■ **What to produce**: The lines below from the one with "insbesondere den Frieden in der" up to and including the one with "was done. \\" are what you should set down, exactly and without pictures.

### Task inputs

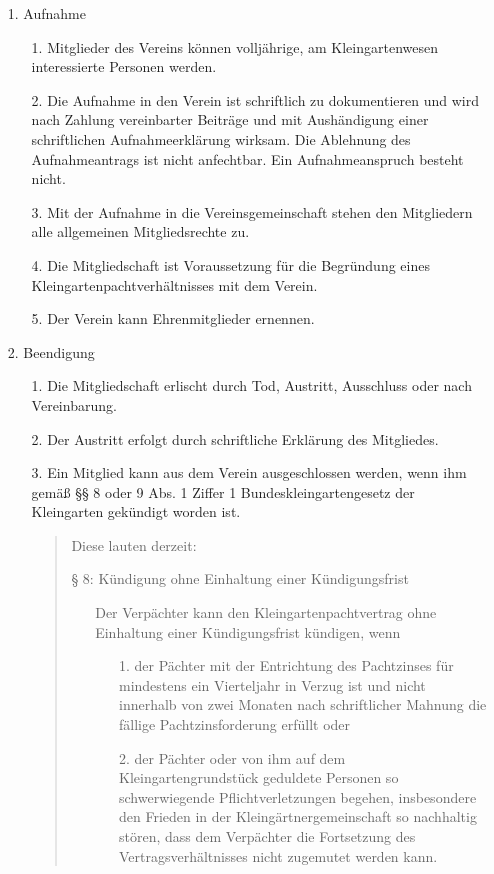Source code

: \documentclass{scrartcl}
\begin{document}
\begin{itemize}
	\item[1.] Aufnahme
		\begin{itemize}
		\item[1.] Mitglieder des Vereins können volljährige, am Kleingartenwesen
		          interessierte Personen werden.
		\item[2.] Die Aufnahme in den Verein ist schriftlich zu dokumentieren und wird
				  nach Zahlung vereinbarter Beiträge und mit Aushändigung einer
				  schriftlichen Aufnahmeerklärung wirksam. Die Ablehnung des
				  Aufnahmeantrags ist nicht anfechtbar. Ein Aufnahmeanspruch besteht
				  nicht.
		\item[3.] Mit der Aufnahme in die Vereinsgemeinschaft stehen den Mitgliedern
		          alle allgemeinen Mitgliedsrechte zu.
		\item[4.] Die Mitgliedschaft ist Voraussetzung für die Begründung eines
				  Kleingartenpachtverhältnisses mit dem Verein.
		\item[5.] Der Verein kann Ehrenmitglieder ernennen.
		\end{itemize}
	\item[2.] Beendigung
		\begin{itemize}
		 	\item[1.] Die Mitgliedschaft erlischt durch Tod, Austritt, Ausschluss oder
		 			  nach Vereinbarung.
		 	\item[2.] Der Austritt erfolgt durch schriftliche Erklärung des Mitgliedes.
		 	\item[3.] Ein Mitglied kann aus dem Verein ausgeschlossen werden, wenn ihm
		 			  gemäß §§ 8 oder 9 Abs. 1 Ziffer 1 Bundeskleingartengesetz der
		 			  Kleingarten gekündigt worden ist.

		\begin{quote}
		Diese lauten derzeit:
		
				§ 8: Kündigung ohne Einhaltung einer Kündigungsfrist
					\begin{itemize}
						\item[] Der Verpächter kann den Kleingartenpachtvertrag ohne
						    	Einhaltung einer Kündigungsfrist kündigen, wenn
							\begin{itemize}
						 		\item[1.] der Pächter mit der Entrichtung des
						 		          Pachtzinses für mindestens ein Vierteljahr in
						 		          Verzug ist und nicht innerhalb von zwei
						 		          Monaten nach schriftlicher Mahnung die fällige
						 				  Pachtzinsforderung erfüllt oder
						 		\item[2.] der Pächter oder von ihm auf dem
						 				  Kleingartengrundstück geduldete Personen so
						 				  schwerwiegende Pflichtverletzungen begehen,
						 				  insbesondere den Frieden in der
						 				  Kleingärtnergemeinschaft so nachhaltig stören,
						 				  dass dem Verpächter die Fortsetzung des
						 				  Vertragsverhältnisses nicht zugemutet werden
						 				  kann.
							\end{itemize} 
						\end{itemize}


\end{quote}
\end{itemize}
\end{itemize}
\end{document}
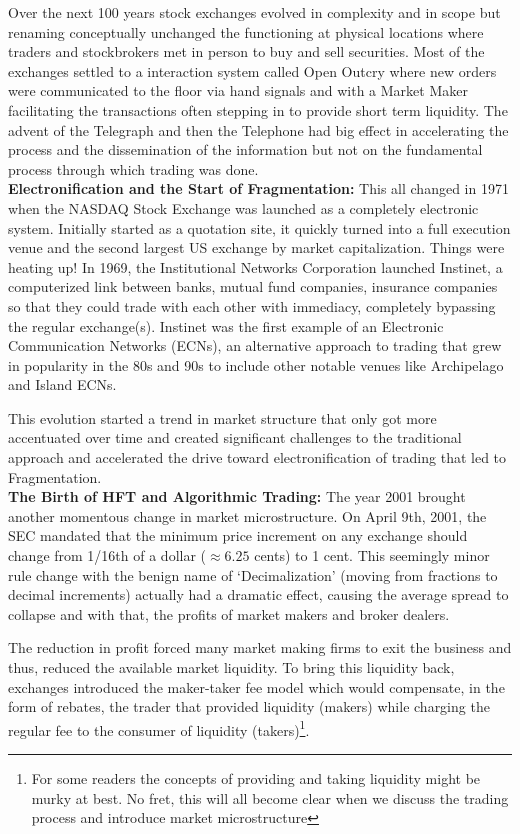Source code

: Over the next 100 years stock exchanges evolved in complexity and in scope but renaming conceptually unchanged the functioning at physical locations where traders and stockbrokers met in person to buy and sell securities. Most of the exchanges settled to a interaction system called Open Outcry where new orders were communicated to the floor via hand signals and with a Market Maker facilitating the transactions often stepping in to provide short term liquidity. The advent of the Telegraph and then the Telephone had big effect in accelerating the process and the dissemination of the information but not on the fundamental process through which trading was done. \\


\noindent\textbf{Electronification and the Start of Fragmentation:} This all changed in 1971 when the NASDAQ Stock Exchange was launched as a completely electronic system. Initially started as a quotation site, it quickly turned into a full execution venue and the second largest US exchange by market capitalization. Things were heating up! In 1969, the Institutional Networks Corporation launched Instinet, a computerized link between banks, mutual fund companies, insurance companies so that they could trade with each other with immediacy, completely bypassing the regular exchange(s). Instinet was the first example of an Electronic Communication Networks (ECNs), an alternative approach to trading that grew in popularity in the 80s and 90s to include other notable venues like Archipelago and Island ECNs.


This evolution started a trend in market structure that only got more accentuated over time and created significant challenges to the traditional approach and accelerated the drive toward electronification of trading that led to Fragmentation. \\



\noindent\textbf{The Birth of HFT and Algorithmic Trading:} The year 2001 brought another momentous change in market microstructure. On April 9th, 2001, the SEC mandated that the minimum price increment on any exchange should change from 1/16th of a dollar ($\approx6.25$ cents) to 1 cent. This seemingly  minor rule change with the benign name of `Decimalization' (moving from fractions to decimal increments) actually had a dramatic effect, causing the average spread to collapse and with that, the profits of market makers and broker dealers.
 

The reduction in profit forced many market making firms to exit the business and thus, reduced the  available market liquidity. To bring this liquidity back, exchanges introduced the maker-taker fee model which would compensate, in the form of rebates, the trader that provided liquidity (makers) while charging the regular fee to the consumer of liquidity (takers)\footnote{For some readers the concepts of providing and taking liquidity might be murky at best. No fret, this will all become clear when we discuss the trading process and introduce market microstructure}.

######

■ **Answer below**:
						 				  insbesondere den Frieden in der
						 				  Kleingärtnergemeinschaft so nachhaltig stören,
						 				  dass dem Verpächter die Fortsetzung des
						 				  Vertragsverhältnisses nicht zugemutet werden
						 				  kann.
							\end{itemize} 
						\end{itemize}


\end{quote}
\end{itemize}
\end{itemize}
\end{document}
Source code

: Over the next 100 years stock exchanges evolved in complexity and in scope but renaming conceptually unchanged the functioning at physical locations where traders and stockbrokers met in person to buy and sell securities. Most of the exchanges settled to a interaction system called Open Outcry where new orders were communicated to the floor via hand signals and with a Market Maker facilitating the transactions often stepping in to provide short term liquidity. The advent of the Telegraph and then the Telephone had big effect in accelerating the process and the dissemination of the information but not on the fundamental process through which trading was done. \\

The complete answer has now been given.